- DATA PROVIDED -
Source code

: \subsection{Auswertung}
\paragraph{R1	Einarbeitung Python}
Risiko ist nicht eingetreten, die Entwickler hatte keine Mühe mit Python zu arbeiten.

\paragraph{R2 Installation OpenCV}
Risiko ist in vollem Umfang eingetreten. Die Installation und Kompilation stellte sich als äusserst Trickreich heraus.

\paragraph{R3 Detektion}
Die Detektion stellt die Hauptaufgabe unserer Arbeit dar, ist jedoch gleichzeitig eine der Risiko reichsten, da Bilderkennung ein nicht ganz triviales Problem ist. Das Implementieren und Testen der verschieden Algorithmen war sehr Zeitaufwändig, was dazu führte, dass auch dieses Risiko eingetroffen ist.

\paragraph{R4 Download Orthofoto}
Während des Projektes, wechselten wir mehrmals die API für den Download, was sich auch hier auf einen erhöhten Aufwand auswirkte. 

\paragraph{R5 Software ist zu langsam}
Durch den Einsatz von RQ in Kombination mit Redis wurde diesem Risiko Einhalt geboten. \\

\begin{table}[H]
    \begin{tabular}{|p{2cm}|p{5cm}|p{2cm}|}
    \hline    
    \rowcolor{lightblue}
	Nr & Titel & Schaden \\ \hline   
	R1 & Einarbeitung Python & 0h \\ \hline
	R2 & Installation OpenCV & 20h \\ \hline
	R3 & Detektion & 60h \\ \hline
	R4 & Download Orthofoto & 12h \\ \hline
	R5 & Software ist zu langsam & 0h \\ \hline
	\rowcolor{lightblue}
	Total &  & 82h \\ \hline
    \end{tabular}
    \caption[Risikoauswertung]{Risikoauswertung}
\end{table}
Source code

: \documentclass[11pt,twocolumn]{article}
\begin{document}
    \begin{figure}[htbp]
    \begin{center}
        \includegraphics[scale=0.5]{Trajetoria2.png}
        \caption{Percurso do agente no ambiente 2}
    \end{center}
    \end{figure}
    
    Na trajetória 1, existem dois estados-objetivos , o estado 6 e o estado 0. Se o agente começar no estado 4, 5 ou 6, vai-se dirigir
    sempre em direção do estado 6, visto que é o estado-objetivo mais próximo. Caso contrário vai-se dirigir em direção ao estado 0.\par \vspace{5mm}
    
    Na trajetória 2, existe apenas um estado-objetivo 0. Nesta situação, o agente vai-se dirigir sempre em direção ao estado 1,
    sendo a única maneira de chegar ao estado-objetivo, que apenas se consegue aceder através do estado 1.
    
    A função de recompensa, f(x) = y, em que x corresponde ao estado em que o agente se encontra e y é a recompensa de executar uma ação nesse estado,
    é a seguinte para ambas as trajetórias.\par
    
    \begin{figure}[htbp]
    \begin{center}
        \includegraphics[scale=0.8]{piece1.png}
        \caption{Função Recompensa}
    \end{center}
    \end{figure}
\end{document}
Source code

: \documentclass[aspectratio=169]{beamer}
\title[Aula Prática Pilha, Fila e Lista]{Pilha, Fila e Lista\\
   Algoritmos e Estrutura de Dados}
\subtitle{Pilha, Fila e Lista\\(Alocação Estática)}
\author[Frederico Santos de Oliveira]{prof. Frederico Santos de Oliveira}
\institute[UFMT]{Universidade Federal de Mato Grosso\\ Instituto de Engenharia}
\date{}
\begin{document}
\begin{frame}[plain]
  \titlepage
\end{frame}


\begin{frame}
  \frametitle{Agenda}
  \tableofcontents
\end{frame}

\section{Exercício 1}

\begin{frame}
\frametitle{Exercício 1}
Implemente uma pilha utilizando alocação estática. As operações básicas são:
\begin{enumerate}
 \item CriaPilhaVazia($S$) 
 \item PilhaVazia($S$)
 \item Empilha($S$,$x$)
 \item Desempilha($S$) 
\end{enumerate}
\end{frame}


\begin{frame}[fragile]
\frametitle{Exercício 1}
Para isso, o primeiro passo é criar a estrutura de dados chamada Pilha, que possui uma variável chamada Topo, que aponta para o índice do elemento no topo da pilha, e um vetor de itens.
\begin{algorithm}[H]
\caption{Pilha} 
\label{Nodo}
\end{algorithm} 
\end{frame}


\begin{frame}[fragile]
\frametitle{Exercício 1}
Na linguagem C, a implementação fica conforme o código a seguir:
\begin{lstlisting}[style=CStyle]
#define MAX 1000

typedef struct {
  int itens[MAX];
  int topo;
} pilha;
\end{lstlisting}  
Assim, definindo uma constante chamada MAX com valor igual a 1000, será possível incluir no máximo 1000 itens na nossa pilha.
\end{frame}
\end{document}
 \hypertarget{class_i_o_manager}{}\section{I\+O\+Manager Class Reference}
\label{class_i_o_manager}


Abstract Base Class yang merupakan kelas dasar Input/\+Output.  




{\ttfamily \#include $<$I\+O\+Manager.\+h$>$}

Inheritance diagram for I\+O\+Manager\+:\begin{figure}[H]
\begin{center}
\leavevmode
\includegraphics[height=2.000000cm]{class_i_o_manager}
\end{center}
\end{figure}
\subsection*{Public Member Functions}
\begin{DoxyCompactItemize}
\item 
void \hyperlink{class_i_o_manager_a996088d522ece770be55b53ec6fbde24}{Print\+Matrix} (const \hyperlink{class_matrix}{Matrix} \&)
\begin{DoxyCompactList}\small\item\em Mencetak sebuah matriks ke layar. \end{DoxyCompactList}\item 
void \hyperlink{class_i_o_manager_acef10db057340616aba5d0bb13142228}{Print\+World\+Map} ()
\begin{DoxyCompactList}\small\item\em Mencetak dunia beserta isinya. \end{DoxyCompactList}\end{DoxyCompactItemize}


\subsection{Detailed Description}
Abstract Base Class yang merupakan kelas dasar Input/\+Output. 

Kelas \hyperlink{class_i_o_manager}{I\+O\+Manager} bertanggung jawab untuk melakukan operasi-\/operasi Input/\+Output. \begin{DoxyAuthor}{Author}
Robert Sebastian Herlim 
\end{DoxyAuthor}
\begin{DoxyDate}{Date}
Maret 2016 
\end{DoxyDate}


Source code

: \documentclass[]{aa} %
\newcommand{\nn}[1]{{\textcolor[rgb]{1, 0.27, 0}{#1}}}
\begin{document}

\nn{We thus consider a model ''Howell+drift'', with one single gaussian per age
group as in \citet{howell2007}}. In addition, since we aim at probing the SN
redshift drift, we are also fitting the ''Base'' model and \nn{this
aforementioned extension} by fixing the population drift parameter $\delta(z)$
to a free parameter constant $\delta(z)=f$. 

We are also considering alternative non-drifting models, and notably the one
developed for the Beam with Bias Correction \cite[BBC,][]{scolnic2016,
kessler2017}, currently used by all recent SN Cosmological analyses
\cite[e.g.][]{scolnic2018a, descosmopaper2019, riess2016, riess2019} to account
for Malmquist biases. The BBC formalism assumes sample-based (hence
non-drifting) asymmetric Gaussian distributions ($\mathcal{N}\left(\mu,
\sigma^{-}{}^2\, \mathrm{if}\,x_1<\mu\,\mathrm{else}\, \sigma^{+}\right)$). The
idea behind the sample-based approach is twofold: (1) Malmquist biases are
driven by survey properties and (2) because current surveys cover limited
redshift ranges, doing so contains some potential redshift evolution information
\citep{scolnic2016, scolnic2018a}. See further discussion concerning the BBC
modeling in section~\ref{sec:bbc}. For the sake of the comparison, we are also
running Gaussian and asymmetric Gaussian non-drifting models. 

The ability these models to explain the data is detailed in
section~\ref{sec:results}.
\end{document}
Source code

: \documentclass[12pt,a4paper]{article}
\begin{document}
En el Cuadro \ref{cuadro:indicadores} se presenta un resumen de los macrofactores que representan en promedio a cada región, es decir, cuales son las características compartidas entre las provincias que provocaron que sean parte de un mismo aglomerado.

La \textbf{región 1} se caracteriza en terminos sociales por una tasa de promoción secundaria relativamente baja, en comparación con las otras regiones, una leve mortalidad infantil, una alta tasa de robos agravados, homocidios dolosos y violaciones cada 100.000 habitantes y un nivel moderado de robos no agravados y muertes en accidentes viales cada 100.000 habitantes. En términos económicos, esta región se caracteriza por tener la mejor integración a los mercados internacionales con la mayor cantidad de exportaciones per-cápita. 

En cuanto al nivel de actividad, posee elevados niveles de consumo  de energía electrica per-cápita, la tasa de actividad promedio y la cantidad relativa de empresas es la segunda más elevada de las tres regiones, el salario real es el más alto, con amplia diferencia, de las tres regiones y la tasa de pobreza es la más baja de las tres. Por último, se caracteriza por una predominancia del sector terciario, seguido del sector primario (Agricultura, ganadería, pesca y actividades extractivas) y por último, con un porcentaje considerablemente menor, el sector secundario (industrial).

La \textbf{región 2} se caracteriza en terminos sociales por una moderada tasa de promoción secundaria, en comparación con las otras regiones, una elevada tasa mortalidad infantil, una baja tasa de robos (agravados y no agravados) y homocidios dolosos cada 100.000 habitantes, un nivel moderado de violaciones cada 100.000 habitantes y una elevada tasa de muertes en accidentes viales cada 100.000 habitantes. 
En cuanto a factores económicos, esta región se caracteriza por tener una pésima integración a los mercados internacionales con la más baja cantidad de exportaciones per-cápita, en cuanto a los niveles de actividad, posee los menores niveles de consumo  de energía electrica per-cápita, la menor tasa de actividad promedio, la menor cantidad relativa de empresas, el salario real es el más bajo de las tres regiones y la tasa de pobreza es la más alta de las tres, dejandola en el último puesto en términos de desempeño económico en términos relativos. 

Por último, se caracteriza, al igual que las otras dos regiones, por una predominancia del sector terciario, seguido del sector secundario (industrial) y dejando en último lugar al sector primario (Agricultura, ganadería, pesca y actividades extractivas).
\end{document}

- TO DO -
Above are the lines; repeat exactly the ones from the line containing "Während des Projektes, wechselten" down to the line containing "Algoritmos e Estrutura", both inclusive.

- RESULT OF THE TASK -
Während des Projektes, wechselten wir mehrmals die API für den Download, was sich auch hier auf einen erhöhten Aufwand auswirkte. 

\paragraph{R5 Software ist zu langsam}
Durch den Einsatz von RQ in Kombination mit Redis wurde diesem Risiko Einhalt geboten. \\

\begin{table}[H]
    \begin{tabular}{|p{2cm}|p{5cm}|p{2cm}|}
    \hline    
    \rowcolor{lightblue}
	Nr & Titel & Schaden \\ \hline   
	R1 & Einarbeitung Python & 0h \\ \hline
	R2 & Installation OpenCV & 20h \\ \hline
	R3 & Detektion & 60h \\ \hline
	R4 & Download Orthofoto & 12h \\ \hline
	R5 & Software ist zu langsam & 0h \\ \hline
	\rowcolor{lightblue}
	Total &  & 82h \\ \hline
    \end{tabular}
    \caption[Risikoauswertung]{Risikoauswertung}
\end{table}
Source code

: \documentclass[11pt,twocolumn]{article}
\begin{document}
    \begin{figure}[htbp]
    \begin{center}
        \includegraphics[scale=0.5]{Trajetoria2.png}
        \caption{Percurso do agente no ambiente 2}
    \end{center}
    \end{figure}
    
    Na trajetória 1, existem dois estados-objetivos , o estado 6 e o estado 0. Se o agente começar no estado 4, 5 ou 6, vai-se dirigir
    sempre em direção do estado 6, visto que é o estado-objetivo mais próximo. Caso contrário vai-se dirigir em direção ao estado 0.\par \vspace{5mm}
    
    Na trajetória 2, existe apenas um estado-objetivo 0. Nesta situação, o agente vai-se dirigir sempre em direção ao estado 1,
    sendo a única maneira de chegar ao estado-objetivo, que apenas se consegue aceder através do estado 1.
    
    A função de recompensa, f(x) = y, em que x corresponde ao estado em que o agente se encontra e y é a recompensa de executar uma ação nesse estado,
    é a seguinte para ambas as trajetórias.\par
    
    \begin{figure}[htbp]
    \begin{center}
        \includegraphics[scale=0.8]{piece1.png}
        \caption{Função Recompensa}
    \end{center}
    \end{figure}
\end{document}
Source code

: \documentclass[aspectratio=169]{beamer}
\title[Aula Prática Pilha, Fila e Lista]{Pilha, Fila e Lista\\
   Algoritmos e Estrutura de Dados}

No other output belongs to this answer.